Buttermilk Biscuit-Topped Apple Cobbler
Makes 8 servings
Biscuit toppings are generally made with all butter or a combination of butter and solid vegetable shortening. This one is made with a combination of butter and olive oil, so you’re getting lots of rich flavor, but with less saturated fat. Timing alert: The dough needs to chill for 30 minutes before baking.
1/2 cup whole-wheat flour
1/2 cup plus 1 tablespoon all-purpose flour
2/3 cup plus 1 tablespoon sugar
2 teaspoons grated lemon zest
1 teaspoon baking powder
1/2 teaspoon baking soda
1/2 teaspoon salt
2 tablespoons cold unsalted butter, cut up1 tablespoon extra-light olive oil
1/4 cup buttermilk
3 pounds Granny Smith apples (about 6), peeled and thinly sliced
1 tablespoon fresh lemon juice
1 teaspoon cinnamon
- In a large bowl, stir together the whole-wheat flour, 1/2 cup of the all-purpose flour, 1 tablespoon of the sugar, the lemon zest, baking powder, baking soda, and 1/4 teaspoon of the salt. With a pastry blender or 2 knives, cut in the butter and olive oil until the mixture resembles coarse meal.
- Stir in the buttermilk until the dough almost comes together. (Add up to 1 tablespoon more buttermilk, 1 teaspoon at a time, if the dough is too dry.) Pat the dough into a disk, wrap in plastic wrap, and chill for 30 minutes.

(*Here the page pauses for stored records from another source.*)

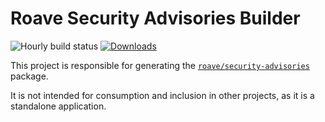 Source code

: # Roave Security Advisories Builder

![Hourly build status](https://github.com/Roave/SecurityAdvisoriesBuilder/workflows/Hourly%20build/badge.svg?branch=master)
[![Downloads](https://img.shields.io/packagist/dt/roave/security-advisories.svg)](https://packagist.org/packages/roave/security-advisories)

This project is responsible for generating the
[`roave/security-advisories`](https://github.com/Roave/SecurityAdvisories) package.

It is not intended for consumption and inclusion
in other projects, as it is a standalone application.
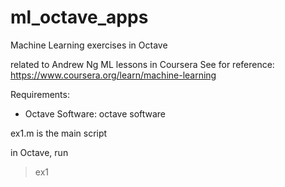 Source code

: # ml_octave_apps
Machine Learning exercises in Octave

related to Andrew Ng ML lessons in Coursera
See for reference:
https://www.coursera.org/learn/machine-learning

Requirements:
 - Octave Software: octave software
 

ex1.m is the main script

in Octave, run
> ex1
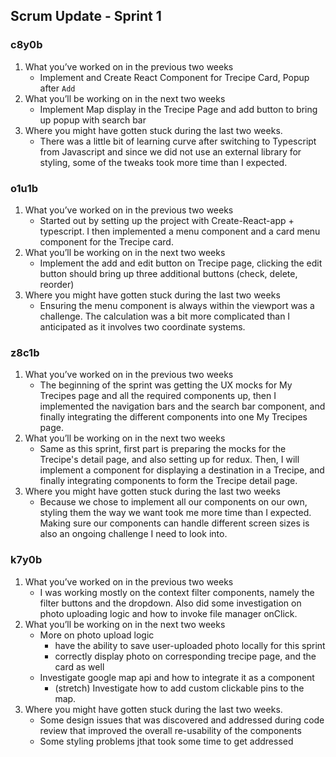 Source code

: ## Scrum Update - Sprint 1

### c8y0b

1. What you’ve worked on in the previous two weeks
    - Implement and Create React Component for Trecipe Card, Popup after `Add`
2. What you’ll be working on in the next two weeks
    - Implement Map display in the Trecipe Page and add button to bring up popup with search bar 
3. Where you might have gotten stuck during the last two weeks.
    - There was a little bit of learning curve after switching to Typescript from Javascript and since we did not use an external library for styling, some of the tweaks took more time than I expected.


### o1u1b

1. What you’ve worked on in the previous two weeks
    - Started out by setting up the project with Create-React-app + typescript. I then implemented a menu component and a card menu component for the Trecipe card.
2. What you’ll be working on in the next two weeks
    - Implement the add and edit button on Trecipe page, clicking the edit button should bring up three additional buttons (check, delete, reorder)
3. Where you might have gotten stuck during the last two weeks
    - Ensuring the menu component is always within the viewport was a challenge. The calculation was a bit more complicated than I anticipated as it involves two coordinate systems.

### z8c1b

1. What you’ve worked on in the previous two weeks
   - The beginning of the sprint was getting the UX mocks for My Trecipes page and all the required components up, then I implemented the navigation bars and the search bar component, and finally integrating the different components into one My Trecipes page.
2. What you’ll be working on in the next two weeks
   - Same as this sprint, first part is preparing the mocks for the Trecipe's detail page, and also setting up for redux. Then, I will implement a component for displaying a destination in a Trecipe, and finally integrating components to form the Trecipe detail page.
3. Where you might have gotten stuck during the last two weeks
   - Because we chose to implement all our components on our own, styling them the way we want took me more time than I expected. Making sure our components can handle different screen sizes is also an ongoing challenge I need to look into.

### k7y0b
1. What you’ve worked on in the previous two weeks
    - I was working mostly on the context filter components, namely the filter buttons and the dropdown. Also did some investigation on photo uploading logic and how to invoke file manager onClick.
2. What you’ll be working on in the next two weeks
    - More on photo upload logic
      - have the ability to save user-uploaded photo locally for this sprint
      - correctly display photo on corresponding trecipe page, and the card as well
    - Investigate google map api and how to integrate it as a component
      - (stretch) Investigate how to add custom clickable pins to the map.
3. Where you might have gotten stuck during the last two weeks.
    - Some design issues that was discovered and addressed during code review that improved the overall re-usability of the components
    - Some styling problems jthat took some time to get addressed
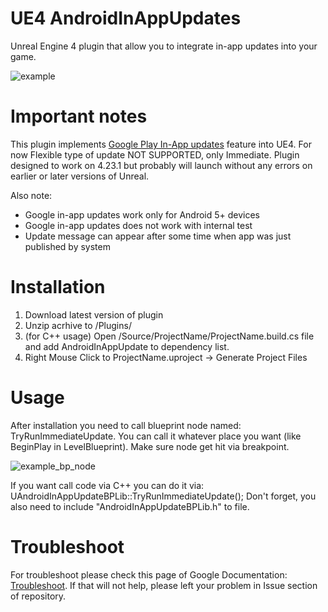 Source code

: # UE4 AndroidInAppUpdates
Unreal Engine 4 plugin that allow you to integrate in-app updates into your game.

![example](https://sun9-10.userapi.com/c858428/v858428440/10718d/nq8erL2a5Ng.jpg)

# Important notes
This plugin implements [Google Play In-App updates](https://developer.android.com/guide/app-bundle/in-app-updates) feature into UE4. For now Flexible type of update NOT SUPPORTED, only Immediate.
Plugin designed to work on 4.23.1 but probably will launch without any errors on earlier or later versions of Unreal.

Also note:
- Google in-app updates work only for Android 5+ devices 
- Google in-app updates does not work with internal test
- Update message can appear after some time when app was just published by system

# Installation
1. Download latest version of plugin
2. Unzip acrhive to /Plugins/
3. (for C++ usage) Open /Source/ProjectName/ProjectName.build.cs file and add AndroidInAppUpdate to dependency list.
4. Right Mouse Click to ProjectName.uproject -> Generate Project Files 

# Usage
After installation you need to call blueprint node named: TryRunImmediateUpdate. You can call it whatever place you want (like BeginPlay in LevelBlueprint). Make sure node get hit via breakpoint.

![example_bp_node](https://sun9-65.userapi.com/c857616/v857616643/107772/ogADTMDQk-8.jpg)

If you want call code via C++ you can do it via: UAndroidInAppUpdateBPLib::TryRunImmediateUpdate();
Don't forget, you also need to include "AndroidInAppUpdateBPLib.h" to file. 

# Troubleshoot
For troubleshoot please check this page of Google Documentation: [Troubleshoot](https://developer.android.com/guide/app-bundle/in-app-updates#troubleshoot).
If that will not help, please left your problem in Issue section of repository.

- Meanwhile, in a large bowl, combine the apples, the remaining 2/3 cup sugar, and remaining 1 tablespoon all-purpose flour, and toss well to coat. Add the lemon juice, cinnamon, and the remaining 1/4 teaspoon salt, and toss to combine.
- Spoon the apple mixture into a 9-inch deep-dish pie plate.
- Preheat the oven to 425°F. On a lightly floured board, pat the chilled dough into an 8-inch circle. Gently lift the dough and place on top of the filling. Place the cobbler on a jelly-roll pan to catch any drips and bake for 15 minutes.
- Reduce the oven to 350°F and bake for 25 minutes, or until the crust is golden brown. Transfer to a wire rack and cool 10 minutes before serving.
From The Wellness Kitchen, by the editors of the University of California, Berkeley Wellness Letter and the staff of the Wellness Kitchen
per serving: 269 calories, 5.4g total fat (2.2g saturated), 8mg cholesterol, 5g dietary fiber, 56g carbohydrate, 3g protein, 262mg sodium. Good source of: fiber, selenium.